The fact that President López Obrador has more than 20 million followers on Facebook, Twitter, and Instagram, makes it evidently clear that he is no pushover when it comes to social media.

The Mexican president has been currently ranked as the 14th most influential leader on Twitter by a global communications firm, Mexico News Daily reported.

Only 13 leaders are more influential than AMLO on Twitter, according to the 2022 Twiplomacy World Leader Power Ranking issued by the New York-based company BCW on Wednesday.

India's Prime Minister Narendra Modi, President Joe Biden of the US, and President Recep Tayyip Erdoan of Turkey came in first, second, and third, respectively.

To measure the influence of world leaders, BCW created an algorithm that “assigns a tailored weighting to variables including mentions, tweets, retweets, reach, impressions, follower changes, likes and follower count” of world leaders.

BCW said that “engagement matters most” regarding the level of influence on Twitter, which has hundreds of millions of active users.

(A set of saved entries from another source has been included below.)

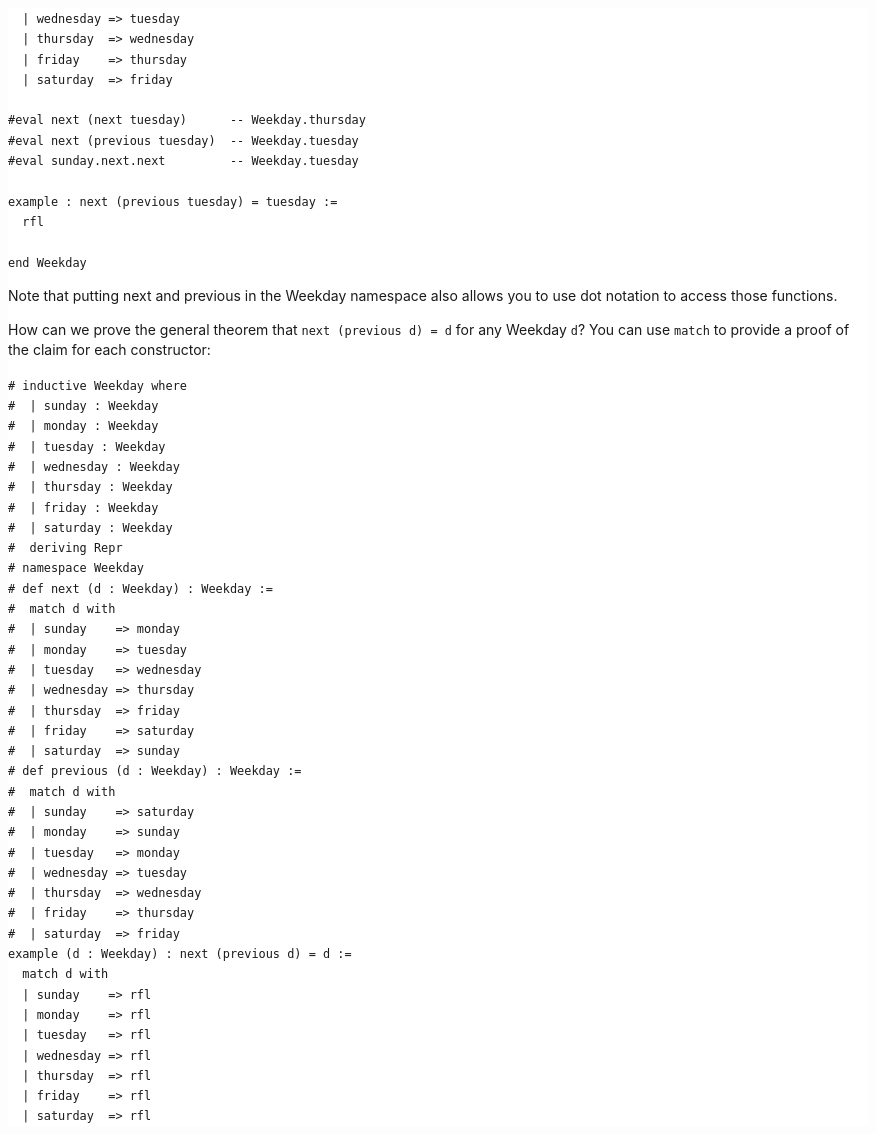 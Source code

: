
 ```lean
  | wednesday => tuesday
  | thursday  => wednesday
  | friday    => thursday
  | saturday  => friday

#eval next (next tuesday)      -- Weekday.thursday
#eval next (previous tuesday)  -- Weekday.tuesday
#eval sunday.next.next         -- Weekday.tuesday

example : next (previous tuesday) = tuesday :=
  rfl

end Weekday
```

Note that putting next and previous in the Weekday namespace also
allows you to use dot notation to access those functions.

How can we prove the general theorem that ``next (previous d) = d``
for any Weekday ``d``? You can use `match` to provide a proof of the claim for each
constructor:

```lean
# inductive Weekday where
#  | sunday : Weekday
#  | monday : Weekday
#  | tuesday : Weekday
#  | wednesday : Weekday
#  | thursday : Weekday
#  | friday : Weekday
#  | saturday : Weekday
#  deriving Repr
# namespace Weekday
# def next (d : Weekday) : Weekday :=
#  match d with
#  | sunday    => monday
#  | monday    => tuesday
#  | tuesday   => wednesday
#  | wednesday => thursday
#  | thursday  => friday
#  | friday    => saturday
#  | saturday  => sunday
# def previous (d : Weekday) : Weekday :=
#  match d with
#  | sunday    => saturday
#  | monday    => sunday
#  | tuesday   => monday
#  | wednesday => tuesday
#  | thursday  => wednesday
#  | friday    => thursday
#  | saturday  => friday
example (d : Weekday) : next (previous d) = d :=
  match d with
  | sunday    => rfl
  | monday    => rfl
  | tuesday   => rfl
  | wednesday => rfl
  | thursday  => rfl
  | friday    => rfl
  | saturday  => rfl
```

Despite not being a particularly active Twitter user, López Obrador often posts something to his 9.3 million-follower account at least once per day, even if it is merely a video of his morning news conference.

Among the several reasons AMLO took to the microblogging site in the past weeks were to acknowledge his meetings with Ecuador President Guillermo Lasso and Colombia President Gustavo Petro, lament the passing of actor Héctor Bonilla, post footage of his “counter-march” in Mexico City and many more.

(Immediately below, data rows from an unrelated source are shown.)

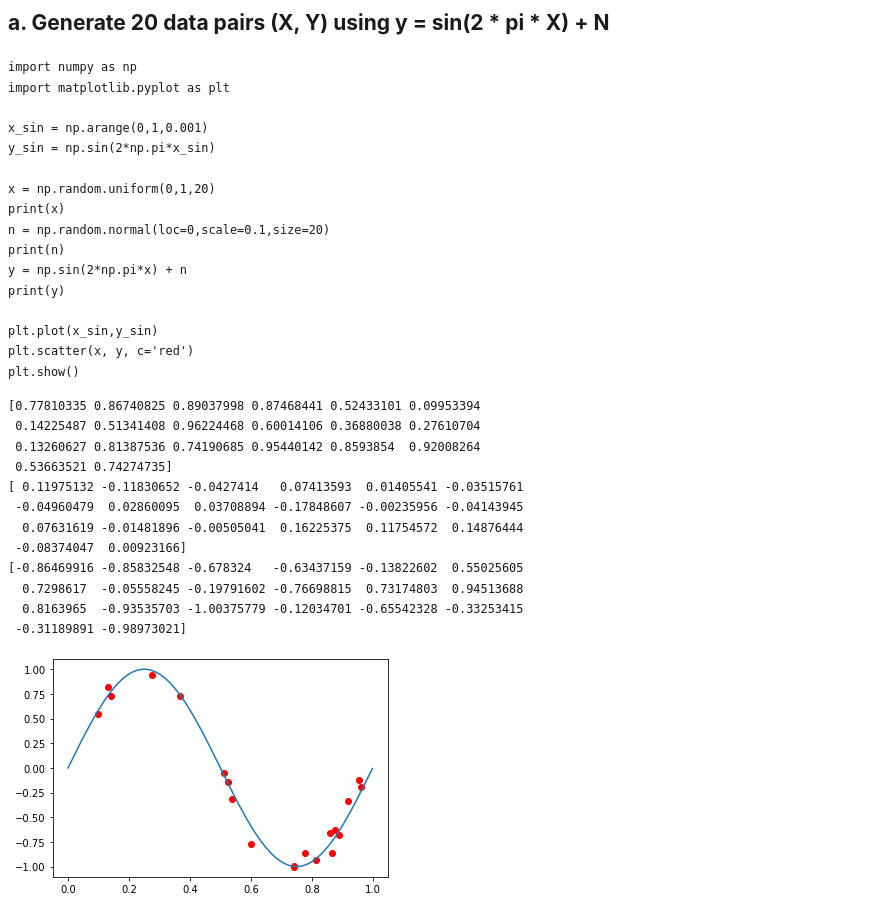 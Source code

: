## a. Generate 20 data pairs (X, Y) using y = sin(2 * pi * X) + N 



```
import numpy as np
import matplotlib.pyplot as plt

x_sin = np.arange(0,1,0.001)
y_sin = np.sin(2*np.pi*x_sin)

x = np.random.uniform(0,1,20)
print(x)
n = np.random.normal(loc=0,scale=0.1,size=20)
print(n)
y = np.sin(2*np.pi*x) + n
print(y)

plt.plot(x_sin,y_sin)
plt.scatter(x, y, c='red')
plt.show()

```

    [0.77810335 0.86740825 0.89037998 0.87468441 0.52433101 0.09953394
     0.14225487 0.51341408 0.96224468 0.60014106 0.36880038 0.27610704
     0.13260627 0.81387536 0.74190685 0.95440142 0.8593854  0.92008264
     0.53663521 0.74274735]
    [ 0.11975132 -0.11830652 -0.0427414   0.07413593  0.01405541 -0.03515761
     -0.04960479  0.02860095  0.03708894 -0.17848607 -0.00235956 -0.04143945
      0.07631619 -0.01481896 -0.00505041  0.16225375  0.11754572  0.14876444
     -0.08374047  0.00923166]
    [-0.86469916 -0.85832548 -0.678324   -0.63437159 -0.13822602  0.55025605
      0.7298617  -0.05558245 -0.19791602 -0.76698815  0.73174803  0.94513688
      0.8163965  -0.93535703 -1.00375779 -0.12034701 -0.65542328 -0.33253415
     -0.31189891 -0.98973021]



![png](./dm_assignment1_1_1.png)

Many Twitter users often share and like his posts, which regularly draw thousands of comments and likes.

The president has described social media as "blessed" because of the opportunity it gives him to have direct interactions with his followers.

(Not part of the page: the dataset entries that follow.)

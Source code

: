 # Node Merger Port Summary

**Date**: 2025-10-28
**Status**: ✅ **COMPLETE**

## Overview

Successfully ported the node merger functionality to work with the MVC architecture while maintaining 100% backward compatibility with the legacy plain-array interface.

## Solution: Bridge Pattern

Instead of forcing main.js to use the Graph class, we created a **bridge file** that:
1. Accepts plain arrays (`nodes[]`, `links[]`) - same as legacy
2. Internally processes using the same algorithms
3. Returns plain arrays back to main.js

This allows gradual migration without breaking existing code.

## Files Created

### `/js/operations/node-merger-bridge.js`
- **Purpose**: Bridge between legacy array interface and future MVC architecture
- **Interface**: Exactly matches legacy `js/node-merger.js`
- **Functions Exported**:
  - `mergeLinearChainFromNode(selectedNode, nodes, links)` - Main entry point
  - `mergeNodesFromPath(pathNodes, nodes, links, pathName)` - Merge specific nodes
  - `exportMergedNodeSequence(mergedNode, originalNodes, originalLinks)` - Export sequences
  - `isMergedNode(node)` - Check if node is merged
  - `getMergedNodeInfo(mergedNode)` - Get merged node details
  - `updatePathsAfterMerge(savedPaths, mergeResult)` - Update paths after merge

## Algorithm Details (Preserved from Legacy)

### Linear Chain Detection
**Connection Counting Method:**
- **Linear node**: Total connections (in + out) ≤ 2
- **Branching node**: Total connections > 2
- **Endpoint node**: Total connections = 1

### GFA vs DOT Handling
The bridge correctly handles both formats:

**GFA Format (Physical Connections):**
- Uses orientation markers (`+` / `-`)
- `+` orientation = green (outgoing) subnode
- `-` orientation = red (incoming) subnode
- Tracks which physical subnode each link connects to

Obrador has also criticized the repression of some users, most notably former US president Donald Trump, who was blocked from Twitter and Facebook after the 2021 attack on the U.S. Capitol.

Even though López Obrador has never used Twitter with the same frequency, forthrightness, and ferocity with which Trump tweeted, he is a divisive figure on social media (as he is offline), with ardent followers of the president and strident critics using the so-called "digital town square" as a venue for mudslinging and name-calling in a seemingly never-ending slanging match.